PROBLEM TO SOLVE → The response should contain every record, reproduced exactly.
★ ★ ★ ★ ★
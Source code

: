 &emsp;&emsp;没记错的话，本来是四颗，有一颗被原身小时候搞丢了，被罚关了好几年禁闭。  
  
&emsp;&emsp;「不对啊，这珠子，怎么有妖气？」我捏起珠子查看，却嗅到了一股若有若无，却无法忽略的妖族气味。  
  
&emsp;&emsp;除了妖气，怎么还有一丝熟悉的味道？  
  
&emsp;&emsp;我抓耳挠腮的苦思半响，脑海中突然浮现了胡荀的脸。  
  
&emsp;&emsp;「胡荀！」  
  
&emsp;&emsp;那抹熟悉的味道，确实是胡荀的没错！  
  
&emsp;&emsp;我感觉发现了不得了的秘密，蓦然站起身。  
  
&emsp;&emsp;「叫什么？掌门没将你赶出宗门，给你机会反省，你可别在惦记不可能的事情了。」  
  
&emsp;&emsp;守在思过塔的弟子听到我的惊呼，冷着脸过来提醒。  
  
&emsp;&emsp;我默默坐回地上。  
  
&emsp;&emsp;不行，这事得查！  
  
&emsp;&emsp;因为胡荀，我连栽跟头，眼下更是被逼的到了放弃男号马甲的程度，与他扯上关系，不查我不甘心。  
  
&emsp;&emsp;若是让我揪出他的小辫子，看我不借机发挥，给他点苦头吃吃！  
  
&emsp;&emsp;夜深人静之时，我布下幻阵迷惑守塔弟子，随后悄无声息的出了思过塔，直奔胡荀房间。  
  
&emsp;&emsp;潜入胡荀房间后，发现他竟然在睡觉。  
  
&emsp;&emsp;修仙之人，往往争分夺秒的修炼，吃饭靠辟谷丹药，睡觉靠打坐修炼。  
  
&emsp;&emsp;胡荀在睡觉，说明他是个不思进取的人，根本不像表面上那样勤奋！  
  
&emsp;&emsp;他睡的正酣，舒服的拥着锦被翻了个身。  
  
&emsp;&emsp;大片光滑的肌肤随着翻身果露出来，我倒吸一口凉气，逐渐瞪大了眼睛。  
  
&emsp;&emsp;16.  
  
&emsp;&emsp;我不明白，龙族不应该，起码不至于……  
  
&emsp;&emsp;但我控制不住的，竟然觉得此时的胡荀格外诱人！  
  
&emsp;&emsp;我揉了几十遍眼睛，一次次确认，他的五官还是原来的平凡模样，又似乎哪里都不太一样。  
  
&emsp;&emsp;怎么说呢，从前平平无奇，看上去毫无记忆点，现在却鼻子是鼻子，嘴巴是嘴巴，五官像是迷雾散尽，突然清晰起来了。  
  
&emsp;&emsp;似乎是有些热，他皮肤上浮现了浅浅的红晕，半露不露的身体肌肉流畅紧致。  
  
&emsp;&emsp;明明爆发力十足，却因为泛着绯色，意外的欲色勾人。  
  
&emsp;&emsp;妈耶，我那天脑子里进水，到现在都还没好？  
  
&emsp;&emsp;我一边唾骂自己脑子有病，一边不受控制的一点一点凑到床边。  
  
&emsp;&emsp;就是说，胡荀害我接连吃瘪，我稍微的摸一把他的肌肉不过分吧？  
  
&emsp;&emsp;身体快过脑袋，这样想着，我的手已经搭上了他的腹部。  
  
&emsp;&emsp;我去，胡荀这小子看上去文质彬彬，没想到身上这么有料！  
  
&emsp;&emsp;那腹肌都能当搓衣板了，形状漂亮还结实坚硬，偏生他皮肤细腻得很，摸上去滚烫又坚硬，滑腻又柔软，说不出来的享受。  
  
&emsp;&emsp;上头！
★ ★ ★ ★ ★
YOUR RESPONSE →
Source code

: &emsp;&emsp;没记错的话，本来是四颗，有一颗被原身小时候搞丢了，被罚关了好几年禁闭。  
  
&emsp;&emsp;「不对啊，这珠子，怎么有妖气？」我捏起珠子查看，却嗅到了一股若有若无，却无法忽略的妖族气味。  
  
&emsp;&emsp;除了妖气，怎么还有一丝熟悉的味道？  
  
&emsp;&emsp;我抓耳挠腮的苦思半响，脑海中突然浮现了胡荀的脸。  
  
&emsp;&emsp;「胡荀！」  
  
&emsp;&emsp;那抹熟悉的味道，确实是胡荀的没错！  
  
&emsp;&emsp;我感觉发现了不得了的秘密，蓦然站起身。  
  
&emsp;&emsp;「叫什么？掌门没将你赶出宗门，给你机会反省，你可别在惦记不可能的事情了。」  
  
&emsp;&emsp;守在思过塔的弟子听到我的惊呼，冷着脸过来提醒。  
  
&emsp;&emsp;我默默坐回地上。  
  
&emsp;&emsp;不行，这事得查！  
  
&emsp;&emsp;因为胡荀，我连栽跟头，眼下更是被逼的到了放弃男号马甲的程度，与他扯上关系，不查我不甘心。  
  
&emsp;&emsp;若是让我揪出他的小辫子，看我不借机发挥，给他点苦头吃吃！  
  
&emsp;&emsp;夜深人静之时，我布下幻阵迷惑守塔弟子，随后悄无声息的出了思过塔，直奔胡荀房间。  
  
&emsp;&emsp;潜入胡荀房间后，发现他竟然在睡觉。  
  
&emsp;&emsp;修仙之人，往往争分夺秒的修炼，吃饭靠辟谷丹药，睡觉靠打坐修炼。  
  
&emsp;&emsp;胡荀在睡觉，说明他是个不思进取的人，根本不像表面上那样勤奋！  
  
&emsp;&emsp;他睡的正酣，舒服的拥着锦被翻了个身。  
  
&emsp;&emsp;大片光滑的肌肤随着翻身果露出来，我倒吸一口凉气，逐渐瞪大了眼睛。  
  
&emsp;&emsp;16.  
  
&emsp;&emsp;我不明白，龙族不应该，起码不至于……  
  
&emsp;&emsp;但我控制不住的，竟然觉得此时的胡荀格外诱人！  
  
&emsp;&emsp;我揉了几十遍眼睛，一次次确认，他的五官还是原来的平凡模样，又似乎哪里都不太一样。  
  
&emsp;&emsp;怎么说呢，从前平平无奇，看上去毫无记忆点，现在却鼻子是鼻子，嘴巴是嘴巴，五官像是迷雾散尽，突然清晰起来了。  
  
&emsp;&emsp;似乎是有些热，他皮肤上浮现了浅浅的红晕，半露不露的身体肌肉流畅紧致。  
  
&emsp;&emsp;明明爆发力十足，却因为泛着绯色，意外的欲色勾人。  
  
&emsp;&emsp;妈耶，我那天脑子里进水，到现在都还没好？  
  
&emsp;&emsp;我一边唾骂自己脑子有病，一边不受控制的一点一点凑到床边。  
  
&emsp;&emsp;就是说，胡荀害我接连吃瘪，我稍微的摸一把他的肌肉不过分吧？  
  
&emsp;&emsp;身体快过脑袋，这样想着，我的手已经搭上了他的腹部。  
  
&emsp;&emsp;我去，胡荀这小子看上去文质彬彬，没想到身上这么有料！  
  
&emsp;&emsp;那腹肌都能当搓衣板了，形状漂亮还结实坚硬，偏生他皮肤细腻得很，摸上去滚烫又坚硬，滑腻又柔软，说不出来的享受。  
  
&emsp;&emsp;上头！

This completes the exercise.